## Material for this exercise
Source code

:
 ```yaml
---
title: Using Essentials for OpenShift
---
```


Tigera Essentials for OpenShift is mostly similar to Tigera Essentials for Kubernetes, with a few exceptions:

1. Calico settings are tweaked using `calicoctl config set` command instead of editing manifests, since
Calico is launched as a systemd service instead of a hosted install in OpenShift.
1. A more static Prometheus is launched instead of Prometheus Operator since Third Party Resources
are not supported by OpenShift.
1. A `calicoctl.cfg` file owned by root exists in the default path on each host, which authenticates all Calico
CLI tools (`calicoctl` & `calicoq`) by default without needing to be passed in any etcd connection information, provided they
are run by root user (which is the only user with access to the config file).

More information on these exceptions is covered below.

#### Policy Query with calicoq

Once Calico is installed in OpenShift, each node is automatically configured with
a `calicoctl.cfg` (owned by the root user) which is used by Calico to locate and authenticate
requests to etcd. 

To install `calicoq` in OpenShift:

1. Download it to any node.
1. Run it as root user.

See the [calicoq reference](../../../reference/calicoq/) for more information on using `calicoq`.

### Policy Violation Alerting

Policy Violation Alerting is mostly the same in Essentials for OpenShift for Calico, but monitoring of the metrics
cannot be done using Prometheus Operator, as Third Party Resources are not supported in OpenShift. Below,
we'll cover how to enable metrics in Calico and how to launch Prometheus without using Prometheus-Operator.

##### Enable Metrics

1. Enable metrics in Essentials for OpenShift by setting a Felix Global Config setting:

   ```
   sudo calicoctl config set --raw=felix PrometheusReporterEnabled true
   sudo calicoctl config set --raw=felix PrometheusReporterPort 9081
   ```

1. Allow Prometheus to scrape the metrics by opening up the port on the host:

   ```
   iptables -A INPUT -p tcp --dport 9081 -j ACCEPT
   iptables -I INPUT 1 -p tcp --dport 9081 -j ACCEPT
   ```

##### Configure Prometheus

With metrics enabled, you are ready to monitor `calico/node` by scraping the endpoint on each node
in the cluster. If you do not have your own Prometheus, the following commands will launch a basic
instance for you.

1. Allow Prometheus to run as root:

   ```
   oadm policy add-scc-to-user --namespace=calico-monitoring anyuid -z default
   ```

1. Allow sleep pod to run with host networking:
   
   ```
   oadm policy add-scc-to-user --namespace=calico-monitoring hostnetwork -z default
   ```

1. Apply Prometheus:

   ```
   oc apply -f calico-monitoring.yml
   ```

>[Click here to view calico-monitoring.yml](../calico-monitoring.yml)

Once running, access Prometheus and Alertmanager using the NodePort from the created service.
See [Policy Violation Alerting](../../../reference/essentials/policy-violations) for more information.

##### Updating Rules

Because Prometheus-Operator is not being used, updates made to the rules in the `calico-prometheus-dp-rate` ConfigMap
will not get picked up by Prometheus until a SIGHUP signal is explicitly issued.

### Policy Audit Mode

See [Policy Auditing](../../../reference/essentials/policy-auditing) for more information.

* * *

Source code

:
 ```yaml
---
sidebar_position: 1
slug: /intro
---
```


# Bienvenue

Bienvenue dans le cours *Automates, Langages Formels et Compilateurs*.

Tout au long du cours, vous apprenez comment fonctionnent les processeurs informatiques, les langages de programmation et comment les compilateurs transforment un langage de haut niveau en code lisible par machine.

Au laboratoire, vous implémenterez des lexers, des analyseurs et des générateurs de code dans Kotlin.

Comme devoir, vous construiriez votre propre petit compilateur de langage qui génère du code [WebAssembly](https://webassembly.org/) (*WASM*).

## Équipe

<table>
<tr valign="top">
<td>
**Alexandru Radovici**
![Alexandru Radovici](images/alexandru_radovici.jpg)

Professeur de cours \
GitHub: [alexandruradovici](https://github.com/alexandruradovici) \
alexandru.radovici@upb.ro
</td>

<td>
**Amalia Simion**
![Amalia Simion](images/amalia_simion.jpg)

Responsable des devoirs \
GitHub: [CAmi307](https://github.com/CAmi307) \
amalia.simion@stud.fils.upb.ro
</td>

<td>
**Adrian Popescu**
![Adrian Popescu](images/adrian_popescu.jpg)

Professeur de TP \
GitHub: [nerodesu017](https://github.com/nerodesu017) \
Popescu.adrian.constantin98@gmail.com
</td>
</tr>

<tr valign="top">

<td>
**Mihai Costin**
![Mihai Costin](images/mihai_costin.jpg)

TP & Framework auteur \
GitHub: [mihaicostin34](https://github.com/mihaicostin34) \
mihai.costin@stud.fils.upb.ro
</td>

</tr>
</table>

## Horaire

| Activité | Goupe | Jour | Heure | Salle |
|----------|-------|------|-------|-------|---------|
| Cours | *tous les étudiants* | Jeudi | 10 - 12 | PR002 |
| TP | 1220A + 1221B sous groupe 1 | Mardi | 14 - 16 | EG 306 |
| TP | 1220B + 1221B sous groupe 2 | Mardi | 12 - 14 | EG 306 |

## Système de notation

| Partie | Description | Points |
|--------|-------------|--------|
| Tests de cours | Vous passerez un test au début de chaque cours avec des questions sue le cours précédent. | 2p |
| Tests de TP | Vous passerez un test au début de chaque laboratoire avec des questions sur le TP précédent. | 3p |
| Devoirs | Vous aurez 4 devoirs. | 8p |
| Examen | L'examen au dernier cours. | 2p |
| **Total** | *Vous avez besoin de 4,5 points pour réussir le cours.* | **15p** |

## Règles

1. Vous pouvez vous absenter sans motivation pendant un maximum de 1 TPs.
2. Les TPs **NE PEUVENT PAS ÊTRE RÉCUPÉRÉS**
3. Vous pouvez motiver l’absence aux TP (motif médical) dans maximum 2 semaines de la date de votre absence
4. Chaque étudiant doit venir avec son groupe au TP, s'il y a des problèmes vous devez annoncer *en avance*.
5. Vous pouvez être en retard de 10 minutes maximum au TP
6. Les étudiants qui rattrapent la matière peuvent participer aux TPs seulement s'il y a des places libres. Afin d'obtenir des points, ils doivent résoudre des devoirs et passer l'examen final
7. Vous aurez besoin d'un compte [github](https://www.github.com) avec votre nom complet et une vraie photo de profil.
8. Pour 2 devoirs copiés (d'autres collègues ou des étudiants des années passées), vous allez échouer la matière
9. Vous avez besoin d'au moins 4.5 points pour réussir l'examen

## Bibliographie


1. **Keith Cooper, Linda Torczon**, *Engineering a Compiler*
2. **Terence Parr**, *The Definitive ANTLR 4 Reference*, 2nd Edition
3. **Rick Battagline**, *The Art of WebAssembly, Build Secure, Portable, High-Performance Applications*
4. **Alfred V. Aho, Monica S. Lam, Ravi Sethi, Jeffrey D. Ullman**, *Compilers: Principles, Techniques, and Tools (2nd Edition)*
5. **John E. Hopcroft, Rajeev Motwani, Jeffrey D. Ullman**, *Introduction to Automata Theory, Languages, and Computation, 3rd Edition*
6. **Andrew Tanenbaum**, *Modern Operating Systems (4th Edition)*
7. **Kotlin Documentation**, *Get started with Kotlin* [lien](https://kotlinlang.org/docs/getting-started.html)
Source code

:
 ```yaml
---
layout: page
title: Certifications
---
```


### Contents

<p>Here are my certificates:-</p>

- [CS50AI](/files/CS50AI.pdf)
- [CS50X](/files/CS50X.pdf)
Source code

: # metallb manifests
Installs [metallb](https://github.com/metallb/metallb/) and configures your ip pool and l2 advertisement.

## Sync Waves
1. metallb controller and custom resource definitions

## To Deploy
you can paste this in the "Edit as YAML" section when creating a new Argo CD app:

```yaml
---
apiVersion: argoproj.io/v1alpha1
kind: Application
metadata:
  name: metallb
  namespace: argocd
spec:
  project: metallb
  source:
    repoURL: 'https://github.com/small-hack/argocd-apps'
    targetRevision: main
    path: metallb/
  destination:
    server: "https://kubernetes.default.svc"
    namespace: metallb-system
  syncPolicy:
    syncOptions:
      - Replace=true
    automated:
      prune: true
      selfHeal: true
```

## Work request
Would you please copy exactly the part of the entries above that begins at the line containing "GitHub: [nerodesu017](https://github.com/nerodesu017) \" and ends at the line containing "précédent. | 2p |", both lines included?

## Task output
GitHub: [nerodesu017](https://github.com/nerodesu017) \
Popescu.adrian.constantin98@gmail.com
</td>
</tr>

<tr valign="top">

<td>
**Mihai Costin**
![Mihai Costin](images/mihai_costin.jpg)

TP & Framework auteur \
GitHub: [mihaicostin34](https://github.com/mihaicostin34) \
mihai.costin@stud.fils.upb.ro
</td>

</tr>
</table>

## Horaire

| Activité | Goupe | Jour | Heure | Salle |
|----------|-------|------|-------|-------|---------|
| Cours | *tous les étudiants* | Jeudi | 10 - 12 | PR002 |
| TP | 1220A + 1221B sous groupe 1 | Mardi | 14 - 16 | EG 306 |
| TP | 1220B + 1221B sous groupe 2 | Mardi | 12 - 14 | EG 306 |

## Système de notation

| Partie | Description | Points |
|--------|-------------|--------|
| Tests de cours | Vous passerez un test au début de chaque cours avec des questions sue le cours précédent. | 2p |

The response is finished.